Whether you believe Jerry Lewis is a comic genius, a braying clown, a shrewd show-biz pro who carefully cultivated a popular stage and screen persona, a hopeless egotist with a cringing need for attention, or simply a comic with a gift for manic physical humor that clicked with audiences in the fifties and sixties, most people agree that The Nutty Professor was his greatest film as a director and his most interesting variation on the child-man figure he had transformed into Hollywood gold.
Lewis’ fourth film as a director is a reworking of Robert Louis Stevenson’s Dr. Jekyll and Mr.

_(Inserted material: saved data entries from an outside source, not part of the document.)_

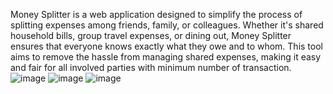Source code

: Money Splitter is a web application designed to simplify the process of splitting expenses among friends, family, or colleagues. Whether it's shared household bills, group travel expenses, or dining out, Money Splitter ensures that everyone knows exactly what they owe and to whom. This tool aims to remove the hassle from managing shared expenses, making it easy and fair for all involved parties with minimum number of transaction.
![image](https://github.com/MoyenUddin75/money_splitter/assets/140981421/bfd533fb-e85e-44bc-9a8f-068f05bcf344)
![image](https://github.com/MoyenUddin75/money_splitter/assets/140981421/bb33e96c-f3ee-4cb3-81e7-7b016923d479)
![image](https://github.com/MoyenUddin75/money_splitter/assets/140981421/558f2bb2-985a-4521-b6d8-da3878ff79f4)

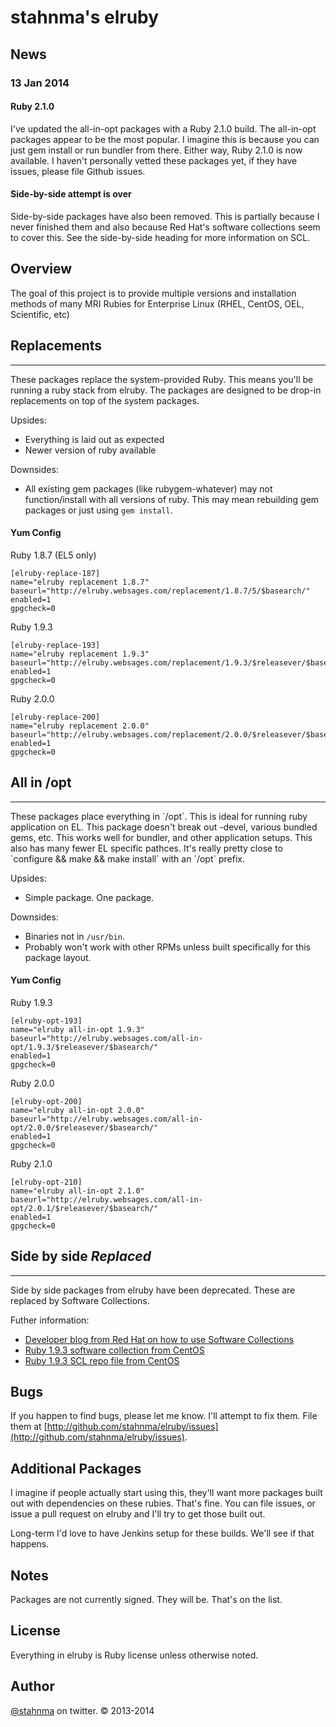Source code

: # stahnma's elruby

## News

### 13 Jan 2014

#### Ruby 2.1.0
I've updated the all-in-opt packages with a Ruby 2.1.0 build. The all-in-opt
packages appear to be the most popular. I imagine this is because you can just
gem install or run bundler from there. Either way, Ruby 2.1.0 is now available.
I haven't personally vetted these packages yet, if they have issues, please
file Github issues.

#### Side-by-side attempt is over
Side-by-side packages have also been removed. This is partially
because I never finished them and also because Red Hat's software collections
seem to cover this. See the side-by-side heading for more information on SCL.

## Overview

The goal of this project is to provide multiple versions and installation
methods of many MRI Rubies for Enterprise Linux (RHEL, CentOS, OEL, Scientific,
etc)

## Replacements
<hr>
These packages replace the system-provided Ruby. This means you'll be running a
ruby stack from elruby. The packages are designed to be drop-in replacements on
top of the system packages.

Upsides:

  * Everything is laid out as expected
  * Newer version of ruby available

Downsides:

  * All existing gem packages (like rubygem-whatever) may not function/install
with all versions of ruby. This may mean rebuilding gem packages or just using
`gem install`.

#### Yum Config

Ruby 1.8.7 (EL5 only)

    [elruby-replace-187]
    name="elruby replacement 1.8.7"
    baseurl="http://elruby.websages.com/replacement/1.8.7/5/$basearch/"
    enabled=1
    gpgcheck=0


Ruby 1.9.3

    [elruby-replace-193]
    name="elruby replacement 1.9.3"
    baseurl="http://elruby.websages.com/replacement/1.9.3/$releasever/$basearch/"
    enabled=1
    gpgcheck=0


Ruby 2.0.0

    [elruby-replace-200]
    name="elruby replacement 2.0.0"
    baseurl="http://elruby.websages.com/replacement/2.0.0/$releasever/$basearch/"
    enabled=1
    gpgcheck=0


## All in /opt
<hr>
These packages place everything in `/opt`. This is ideal for running ruby
application on EL. This package doesn't break out -devel, various bundled gems,
etc. This works well for bundler, and other application setups. This also has
many fewer EL specific pathces. It's really pretty close to `configure  && make
&& make install` with an `/opt` prefix.

Upsides:

  * Simple package. One package.

Downsides:

  * Binaries not in `/usr/bin`.
  * Probably won't work with other RPMs unless built specifically for this package layout.


#### Yum Config
Ruby 1.9.3

    [elruby-opt-193]
    name="elruby all-in-opt 1.9.3"
    baseurl="http://elruby.websages.com/all-in-opt/1.9.3/$releasever/$basearch/"
    enabled=1
    gpgcheck=0

 Ruby 2.0.0

    [elruby-opt-200]
    name="elruby all-in-opt 2.0.0"
    baseurl="http://elruby.websages.com/all-in-opt/2.0.0/$releasever/$basearch/"
    enabled=1
    gpgcheck=0
    
 Ruby 2.1.0
 
    [elruby-opt-210]
    name="elruby all-in-opt 2.1.0"
    baseurl="http://elruby.websages.com/all-in-opt/2.0.1/$releasever/$basearch/"
    enabled=1
    gpgcheck=0


## Side by side _Replaced_
<hr>
Side by side packages from elruby have been deprecated. These are replaced by Software Collections.

Futher information:
  
   * [Developer blog from Red Hat on how to use Software Collections](http://developerblog.redhat.com/2013/01/31/ruby-on-rails-3-2-on-red-hat-enterprise-linux-6-with-software-collections/#more-81)
  * [Ruby 1.9.3 software collection from CentOS](http://dev.centos.org/centos/6/SCL/x86_64/ruby193/)
  * [Ruby 1.9.3 SCL repo file from CentOS](http://dev.centos.org/centos/6/SCL/scl.repo)
 


## Bugs
If you happen to find bugs, please let me know. I'll attempt to fix them. File
them at
[http://github.com/stahnma/elruby/issues](http://github.com/stahnma/elruby/issues).


## Additional Packages
I imagine if people actually start using this, they'll want more packages built
out with dependencies on these rubies. That's fine. You can file issues, or
issue a pull request on elruby and I'll try to get those built out.

Long-term I'd love to have Jenkins setup for these builds. We'll see if that happens.



## Notes
Packages are not currently signed. They will be. That's on the list.



## License
Everything in elruby is Ruby license unless otherwise noted.


## Author
[@stahnma](http://twitter.com/stahnma) on twitter. © 2013-2014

Hyde brought into the modern world by way of Lewis’ cartoonish take on the institutions and social cultures of contemporary life. His Jekyll is nebbish college professor and chemist Julius Kelp, the child-man of his previous films grown up from boy to adult, no more capable of the social world but clearly educated and perhaps even brilliant. His adenoidal juvenile voice has tempered into something oddly lived in and the spasmodic, childlike body has slowed and slumped into a walking shrug, acknowledging his inability to take on the world on its own terms. Julius is smitten with Stella Purdy (Stella Stevens), a curvaceous co-ed who sits up front of every chemistry class and looks up wide-eyed at every lecture. It’s not clear if she likes him, respects him, or just feels bad for him, but there is something about this harmless social grotesque that makes her care for his plight. Attraction is another matter, however, so Kelp goes on a self-improvement kick at Vic Tanney’s gym (one of many glaring product placements in the film; Lewis was a pioneer in this aspect of production, a dubious achievement to be sure). When that fails to produce measurable results, he falls back on his specialty: better living through chemistry.
Where Stevenson’s good doctor is a humanitarian and moralist who unleashes the suppressed id within as an experiment and gets addicted to the rush, Kelp’s experiment is a bit more self-centered and pointedly directed. He concocts a formula specifically to transform him into his imagined ideal of what women want: the confident, popular, aggressive ladies’ man that the shy, stammering, socially awkward Julius can never be.